ABOUT THIS TASK -
Check every line below for the string "html". Copy the ones that have it.
BEGIN EXERCISE DATA
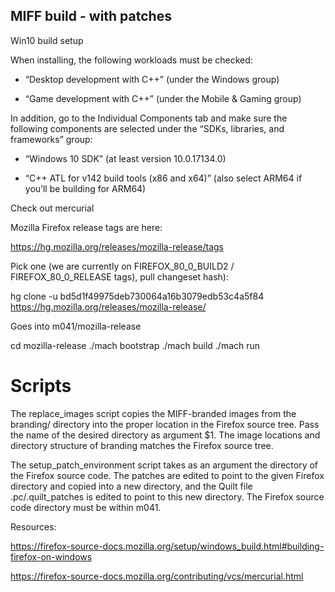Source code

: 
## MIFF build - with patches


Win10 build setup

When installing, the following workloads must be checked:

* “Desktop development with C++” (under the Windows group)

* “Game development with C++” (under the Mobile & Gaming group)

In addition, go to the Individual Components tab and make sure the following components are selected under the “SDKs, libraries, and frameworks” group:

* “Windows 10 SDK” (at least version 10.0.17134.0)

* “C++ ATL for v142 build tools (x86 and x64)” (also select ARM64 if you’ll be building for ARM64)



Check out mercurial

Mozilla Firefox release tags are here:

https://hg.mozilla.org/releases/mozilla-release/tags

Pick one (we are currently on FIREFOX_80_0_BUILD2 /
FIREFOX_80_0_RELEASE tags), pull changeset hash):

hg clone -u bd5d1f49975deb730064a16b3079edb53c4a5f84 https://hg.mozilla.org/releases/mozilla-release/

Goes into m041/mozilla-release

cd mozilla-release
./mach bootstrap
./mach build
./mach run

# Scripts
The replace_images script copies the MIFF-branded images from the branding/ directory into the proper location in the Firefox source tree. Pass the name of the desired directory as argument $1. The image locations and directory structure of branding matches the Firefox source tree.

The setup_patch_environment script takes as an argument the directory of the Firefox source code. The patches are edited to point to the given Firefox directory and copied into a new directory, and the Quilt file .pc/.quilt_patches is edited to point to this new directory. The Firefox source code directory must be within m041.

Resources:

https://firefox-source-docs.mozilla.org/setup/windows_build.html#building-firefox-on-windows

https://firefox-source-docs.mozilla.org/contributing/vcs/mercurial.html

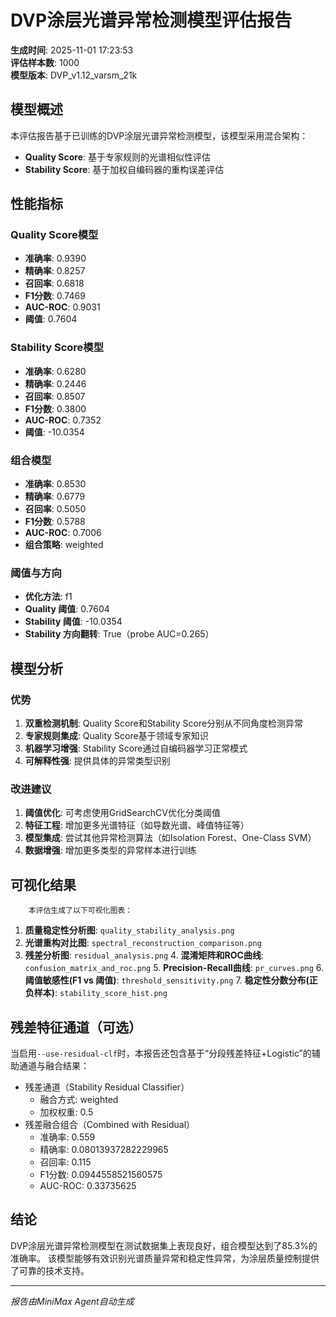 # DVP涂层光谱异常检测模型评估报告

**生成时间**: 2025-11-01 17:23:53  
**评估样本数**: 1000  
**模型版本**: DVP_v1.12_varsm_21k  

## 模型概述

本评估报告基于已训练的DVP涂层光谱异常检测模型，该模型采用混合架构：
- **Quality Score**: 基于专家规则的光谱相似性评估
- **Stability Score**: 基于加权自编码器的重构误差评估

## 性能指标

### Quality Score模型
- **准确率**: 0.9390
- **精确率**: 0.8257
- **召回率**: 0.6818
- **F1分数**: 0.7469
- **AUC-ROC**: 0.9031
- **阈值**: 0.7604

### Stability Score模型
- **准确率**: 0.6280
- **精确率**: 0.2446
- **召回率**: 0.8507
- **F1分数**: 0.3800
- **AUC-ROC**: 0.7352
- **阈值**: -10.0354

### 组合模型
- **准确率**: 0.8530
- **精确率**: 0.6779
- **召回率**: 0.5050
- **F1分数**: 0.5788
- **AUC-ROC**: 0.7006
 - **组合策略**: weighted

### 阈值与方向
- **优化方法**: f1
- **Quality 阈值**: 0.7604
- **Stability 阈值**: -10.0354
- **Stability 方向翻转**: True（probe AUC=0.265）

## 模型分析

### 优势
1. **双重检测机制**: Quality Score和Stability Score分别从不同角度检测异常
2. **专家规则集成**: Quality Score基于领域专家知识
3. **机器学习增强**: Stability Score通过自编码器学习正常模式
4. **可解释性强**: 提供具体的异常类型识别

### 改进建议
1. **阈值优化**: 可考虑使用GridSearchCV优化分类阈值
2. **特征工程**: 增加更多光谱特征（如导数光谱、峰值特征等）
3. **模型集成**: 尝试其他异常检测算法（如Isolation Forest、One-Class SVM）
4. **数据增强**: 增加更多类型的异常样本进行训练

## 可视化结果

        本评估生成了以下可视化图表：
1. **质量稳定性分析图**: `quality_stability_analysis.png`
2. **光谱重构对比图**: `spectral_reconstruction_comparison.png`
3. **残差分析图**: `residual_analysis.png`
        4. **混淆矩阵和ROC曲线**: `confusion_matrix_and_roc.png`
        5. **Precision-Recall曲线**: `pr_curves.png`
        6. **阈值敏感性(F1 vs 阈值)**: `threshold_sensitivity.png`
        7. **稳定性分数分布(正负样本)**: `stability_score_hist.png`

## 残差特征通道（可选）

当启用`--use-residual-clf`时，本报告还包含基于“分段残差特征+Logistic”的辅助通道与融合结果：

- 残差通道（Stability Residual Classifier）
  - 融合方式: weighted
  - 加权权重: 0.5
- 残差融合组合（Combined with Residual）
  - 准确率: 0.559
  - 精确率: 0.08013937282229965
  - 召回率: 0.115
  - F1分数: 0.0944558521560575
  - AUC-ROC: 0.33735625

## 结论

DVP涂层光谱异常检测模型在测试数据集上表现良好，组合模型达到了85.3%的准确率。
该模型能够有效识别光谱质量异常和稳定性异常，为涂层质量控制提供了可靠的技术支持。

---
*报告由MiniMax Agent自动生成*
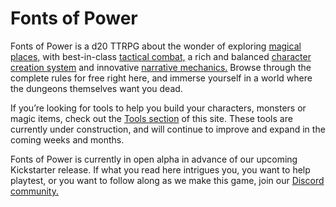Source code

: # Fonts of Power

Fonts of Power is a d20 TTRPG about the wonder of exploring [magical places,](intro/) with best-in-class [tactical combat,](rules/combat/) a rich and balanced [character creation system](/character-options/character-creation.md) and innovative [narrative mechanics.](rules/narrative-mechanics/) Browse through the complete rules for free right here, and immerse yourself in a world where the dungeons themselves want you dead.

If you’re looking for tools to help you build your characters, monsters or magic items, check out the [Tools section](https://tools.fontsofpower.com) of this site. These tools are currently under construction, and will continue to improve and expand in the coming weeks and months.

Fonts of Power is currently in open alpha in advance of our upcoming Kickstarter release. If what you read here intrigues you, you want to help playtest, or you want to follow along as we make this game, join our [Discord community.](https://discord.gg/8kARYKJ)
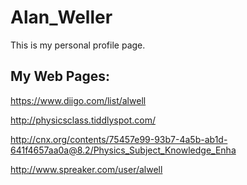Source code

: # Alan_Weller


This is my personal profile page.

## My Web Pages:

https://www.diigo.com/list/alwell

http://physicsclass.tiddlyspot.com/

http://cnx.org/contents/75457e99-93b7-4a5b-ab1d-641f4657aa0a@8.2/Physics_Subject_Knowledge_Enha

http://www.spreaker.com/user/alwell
END EXERCISE DATA
EXPECTED ANSWER -
https://firefox-source-docs.mozilla.org/setup/windows_build.html#building-firefox-on-windows
https://firefox-source-docs.mozilla.org/contributing/vcs/mercurial.html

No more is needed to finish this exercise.